Brief
Look through the entries below. Say how many lines include "Specialist", with nothing added.
***** Input
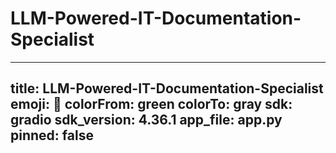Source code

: # LLM-Powered-IT-Documentation-Specialist

---
title: LLM-Powered-IT-Documentation-Specialist
emoji: 🐢
colorFrom: green
colorTo: gray
sdk: gradio
sdk_version: 4.36.1
app_file: app.py
pinned: false
---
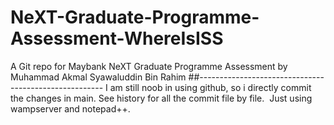 # NeXT-Graduate-Programme-Assessment-WhereIsISS
A Git repo for Maybank NeXT Graduate Programme Assessment by Muhammad Akmal Syawaluddin Bin Rahim
##------------------------------------------------------
I am still noob in using github, so i directly commit the changes in main. See history for all the commit file by file.&nbsp;
Just using wampserver and notepad++.&nbsp;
**********
Exercise response
2